(DATASET EXTRACT begins)

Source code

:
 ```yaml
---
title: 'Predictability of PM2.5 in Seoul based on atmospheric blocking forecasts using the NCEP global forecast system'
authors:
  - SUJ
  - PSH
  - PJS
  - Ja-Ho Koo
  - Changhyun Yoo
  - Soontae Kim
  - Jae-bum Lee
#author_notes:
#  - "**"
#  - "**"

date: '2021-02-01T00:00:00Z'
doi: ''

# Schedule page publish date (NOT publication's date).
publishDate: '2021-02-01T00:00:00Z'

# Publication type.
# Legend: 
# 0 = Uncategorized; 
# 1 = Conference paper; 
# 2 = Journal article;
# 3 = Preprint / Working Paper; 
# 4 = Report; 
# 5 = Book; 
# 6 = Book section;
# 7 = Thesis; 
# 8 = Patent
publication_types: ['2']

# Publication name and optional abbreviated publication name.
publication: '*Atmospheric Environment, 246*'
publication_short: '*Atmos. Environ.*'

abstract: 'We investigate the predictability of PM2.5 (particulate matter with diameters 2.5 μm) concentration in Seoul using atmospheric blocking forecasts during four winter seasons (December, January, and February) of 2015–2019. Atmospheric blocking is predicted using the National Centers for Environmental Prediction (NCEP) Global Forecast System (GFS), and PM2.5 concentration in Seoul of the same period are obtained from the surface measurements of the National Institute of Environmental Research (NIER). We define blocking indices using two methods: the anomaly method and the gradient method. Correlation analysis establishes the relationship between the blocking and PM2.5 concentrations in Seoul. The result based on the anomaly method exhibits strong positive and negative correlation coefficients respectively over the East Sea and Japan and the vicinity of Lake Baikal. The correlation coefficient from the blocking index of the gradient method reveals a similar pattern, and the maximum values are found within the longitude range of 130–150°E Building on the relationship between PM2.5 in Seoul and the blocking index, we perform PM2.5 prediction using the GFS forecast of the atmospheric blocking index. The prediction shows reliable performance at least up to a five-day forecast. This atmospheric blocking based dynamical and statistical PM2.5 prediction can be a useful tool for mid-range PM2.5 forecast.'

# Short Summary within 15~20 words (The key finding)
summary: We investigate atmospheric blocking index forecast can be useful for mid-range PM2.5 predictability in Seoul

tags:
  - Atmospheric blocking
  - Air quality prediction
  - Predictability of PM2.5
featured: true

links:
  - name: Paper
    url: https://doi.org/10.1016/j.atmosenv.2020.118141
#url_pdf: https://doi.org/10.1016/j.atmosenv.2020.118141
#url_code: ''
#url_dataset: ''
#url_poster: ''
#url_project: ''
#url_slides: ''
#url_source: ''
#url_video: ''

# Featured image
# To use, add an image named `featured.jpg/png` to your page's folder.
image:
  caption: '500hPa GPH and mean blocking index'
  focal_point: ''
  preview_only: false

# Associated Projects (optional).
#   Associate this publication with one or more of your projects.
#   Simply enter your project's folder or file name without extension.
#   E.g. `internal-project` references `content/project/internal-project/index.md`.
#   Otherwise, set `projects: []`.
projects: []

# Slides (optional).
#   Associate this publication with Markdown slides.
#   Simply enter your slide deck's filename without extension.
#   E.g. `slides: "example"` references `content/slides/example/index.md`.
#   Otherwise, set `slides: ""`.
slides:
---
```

(DATASET EXTRACT ends)

* **WORK TASK**
Where does the string "https" occur in the listing above? Return every line that contains it.

* **WRITTEN ANSWER**
    url: https://doi.org/10.1016/j.atmosenv.2020.118141
#url_pdf: https://doi.org/10.1016/j.atmosenv.2020.118141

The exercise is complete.